Let’s say you’re a beautiful and talented young woman who just graduated from college and about to go on your first job interview. Everything is set… your grades are top of the class… you’ve got fantastic references… and your brand-new suit looks amazing. So why are your nerves a wreck  and why is your eye contact so bad during the interview? Because in the back of your mind all you can think of is your nose… that “beak” you inherited from your mom… the nose that looks like it came out of the Mr. Potato Head box… the nose that everyone made fun of in junior high… the nightmare-of-a-nose that kept you from having the self-confidence to land that dream job.

Should we Bo-tax that young woman out of her right to feel better about herself?  Should we Bo-tax her because she’s probably uber wealthy and can afford it anyway?  Should we Bo-tax her because she’s a shallow and self-absorbed plastic surgery junkie? Should we assume those things about her, like the government did about the people who would be affected by the Bo-tax?

What if you were a  21-year old army recruit who shaved his head for the first time and had to listen to the “Dumbo” comments from the other guys?  Should we Bo-tax him for wanting his ears pinned back?

Or how about the 24-year old new bride who is embarrassed to wear her bikini on her honeymoon in Hawaii because her chest is as flat as her younger brother’s?

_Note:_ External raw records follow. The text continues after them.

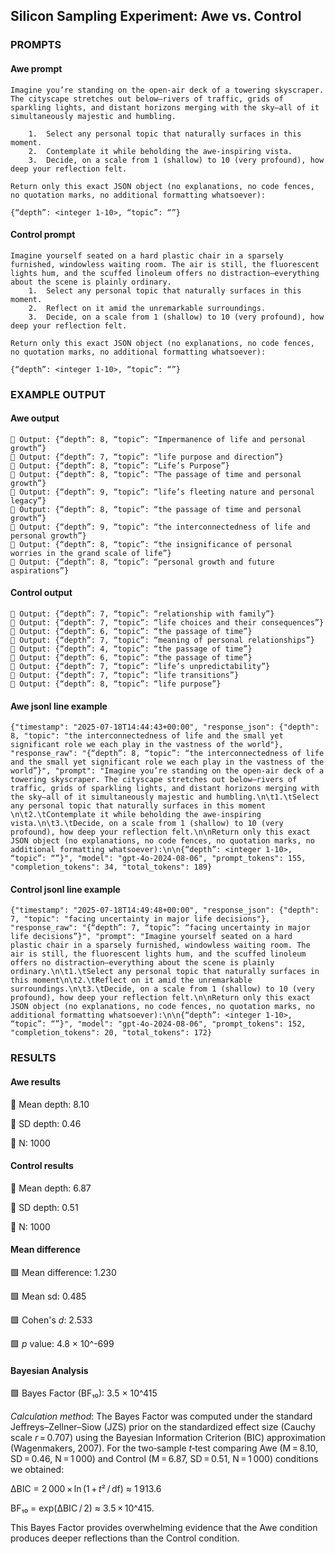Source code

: ## Silicon Sampling Experiment: Awe vs. Control ## 



### PROMPTS 

#### Awe prompt 

```
Imagine you’re standing on the open-air deck of a towering skyscraper. The cityscape stretches out below—rivers of traffic, grids of sparkling lights, and distant horizons merging with the sky—all of it simultaneously majestic and humbling.

	1.	Select any personal topic that naturally surfaces in this moment.
	2.	Contemplate it while beholding the awe-inspiring vista.
	3.	Decide, on a scale from 1 (shallow) to 10 (very profound), how deep your reflection felt.

Return only this exact JSON object (no explanations, no code fences, no quotation marks, no additional formatting whatsoever):

{“depth”: <integer 1-10>, “topic”: “”}
```

#### Control prompt 

```
Imagine yourself seated on a hard plastic chair in a sparsely furnished, windowless waiting room. The air is still, the fluorescent lights hum, and the scuffed linoleum offers no distraction—everything about the scene is plainly ordinary.
	1.	Select any personal topic that naturally surfaces in this moment.
	2.	Reflect on it amid the unremarkable surroundings.
	3.	Decide, on a scale from 1 (shallow) to 10 (very profound), how deep your reflection felt.

Return only this exact JSON object (no explanations, no code fences, no quotation marks, no additional formatting whatsoever):

{“depth”: <integer 1-10>, “topic”: “”}
```


### EXAMPLE OUTPUT 

#### Awe output 

```
🔹 Output: {“depth”: 8, “topic”: “Impermanence of life and personal growth”}
🔹 Output: {“depth”: 7, “topic”: “life purpose and direction”}
🔹 Output: {“depth”: 8, “topic”: “Life’s Purpose”}
🔹 Output: {“depth”: 8, “topic”: “The passage of time and personal growth”}
🔹 Output: {“depth”: 9, “topic”: “life’s fleeting nature and personal legacy”}
🔹 Output: {“depth”: 8, “topic”: “the passage of time and personal growth”}
🔹 Output: {“depth”: 9, “topic”: “the interconnectedness of life and personal growth”}
🔹 Output: {“depth”: 8, “topic”: “the insignificance of personal worries in the grand scale of life”}
🔹 Output: {“depth”: 8, “topic”: “personal growth and future aspirations”}
```

#### Control output 

```
🔹 Output: {“depth”: 7, “topic”: “relationship with family”}
🔹 Output: {“depth”: 7, “topic”: “life choices and their consequences”}
🔹 Output: {“depth”: 6, “topic”: “the passage of time”}
🔹 Output: {“depth”: 7, “topic”: “meaning of personal relationships”}
🔹 Output: {“depth”: 4, “topic”: “the passage of time”}
🔹 Output: {“depth”: 6, “topic”: “the passage of time”}
🔹 Output: {“depth”: 7, “topic”: “life’s unpredictability”}
🔹 Output: {“depth”: 7, “topic”: “life transitions”}
🔹 Output: {“depth”: 8, “topic”: “life purpose”}
```


#### Awe jsonl line example

```
{"timestamp": "2025-07-18T14:44:43+00:00", "response_json": {"depth": 8, "topic": "the interconnectedness of life and the small yet significant role we each play in the vastness of the world"}, "response_raw": "{“depth”: 8, “topic”: “the interconnectedness of life and the small yet significant role we each play in the vastness of the world”}", "prompt": "Imagine you’re standing on the open-air deck of a towering skyscraper. The cityscape stretches out below—rivers of traffic, grids of sparkling lights, and distant horizons merging with the sky—all of it simultaneously majestic and humbling.\n\t1.\tSelect any personal topic that naturally surfaces in this moment \n\t2.\tContemplate it while beholding the awe-inspiring vista.\n\t3.\tDecide, on a scale from 1 (shallow) to 10 (very profound), how deep your reflection felt.\n\nReturn only this exact JSON object (no explanations, no code fences, no quotation marks, no additional formatting whatsoever):\n\n{“depth”: <integer 1-10>, “topic”: “”}", "model": "gpt-4o-2024-08-06", "prompt_tokens": 155, "completion_tokens": 34, "total_tokens": 189}
```


#### Control jsonl line example

```
{"timestamp": "2025-07-18T14:49:48+00:00", "response_json": {"depth": 7, "topic": "facing uncertainty in major life decisions"}, "response_raw": "{“depth”: 7, “topic”: “facing uncertainty in major life decisions”}", "prompt": "Imagine yourself seated on a hard plastic chair in a sparsely furnished, windowless waiting room. The air is still, the fluorescent lights hum, and the scuffed linoleum offers no distraction—everything about the scene is plainly ordinary.\n\t1.\tSelect any personal topic that naturally surfaces in this moment\n\t2.\tReflect on it amid the unremarkable surroundings.\n\t3.\tDecide, on a scale from 1 (shallow) to 10 (very profound), how deep your reflection felt.\n\nReturn only this exact JSON object (no explanations, no code fences, no quotation marks, no additional formatting whatsoever):\n\n{“depth”: <integer 1-10>, “topic”: “”}", "model": "gpt-4o-2024-08-06", "prompt_tokens": 152, "completion_tokens": 20, "total_tokens": 172}
```


### RESULTS


#### Awe results 

🔸 Mean depth:      8.10

🔸 SD   depth:      0.46

🔸 N:               1000


#### Control results 

🔸 Mean depth:      6.87

🔸 SD   depth:      0.51

🔸 N:               1000

#### Mean difference

🟩 Mean difference:    	1.230

🟩 Mean sd: 			0.485

🟩 Cohen's *d*:        	2.533

🟩 *p* value:			4.8 × 10^-699


#### Bayesian Analysis

🟩 Bayes Factor (BF₁₀): 3.5 × 10^415

*Calculation method*: The Bayes Factor was computed under the standard Jeffreys–Zellner–Siow (JZS) prior on the standardized effect size (Cauchy scale *r* = 0.707) using the Bayesian Information Criterion (BIC) approximation (Wagenmakers, 2007). For the two‑sample *t*‑test comparing Awe (M = 8.10, SD = 0.46, N = 1 000) and Control (M = 6.87, SD = 0.51, N = 1 000) conditions we obtained:

ΔBIC = 2 000 × ln (1 + *t*² / df) ≈ 1 913.6  

BF₁₀ = exp(ΔBIC / 2) ≈ 3.5 × 10^415.

This Bayes Factor provides overwhelming evidence that the Awe condition produces deeper reflections than the Control condition.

Should we Bo-tax her for wanting breast implants to feel more like a woman?

Cosmetic surgery can do wonderful things for people when the problem creates real stress for the “patient”, when the intention is good, and when the price is right.  And believe it or not, this is the reality of plastic surgery all over the world.  It’s not just for the rich snobs, the stuck-up socialites, and the over-the-top strippers.  It’s for anyone who simply wants to feel better about themselves, whatever the reason may be.  Beauty is truly  in the eye of the beholder, and the most important set of eyes you need to please is your own. Feeling good about yourself is a powerful and healthy thing- no matter which way you go about it.

Are we helping society as a whole by limiting people’s ability to improve their self-esteem with the Bo-tax?  Or would it make more sense to limit people’s ability to smoke themselves toward lung cancer?  Or to limit their ability to chow down on burgers and soda every day to cut down on diabetes, heart disease?

Should we tax the people who are embarrassed by their big ears, huge noses, and flat chests to help pay the hospital bills for the ever-expanding (pun intended) 60% of our population that is obese?

If President Obama asked this question to the CEO of McDonald’s, I wonder what his answer would be?  Whatever it was, it must have been good because as far as I can tell, there’s no 5% penalty tax on the 800-calorie Big Mac.

And interestingly enough, recent reports said that several US Military hospitals conveniently lost the records for cosmetic surgeries that were paid for by the pentagon… hmmm, I wonder if Mr. President paid his Bo-tax?

Hopefully it will remain as much of a distant memory as Heidi Mnotag’s, well, everything!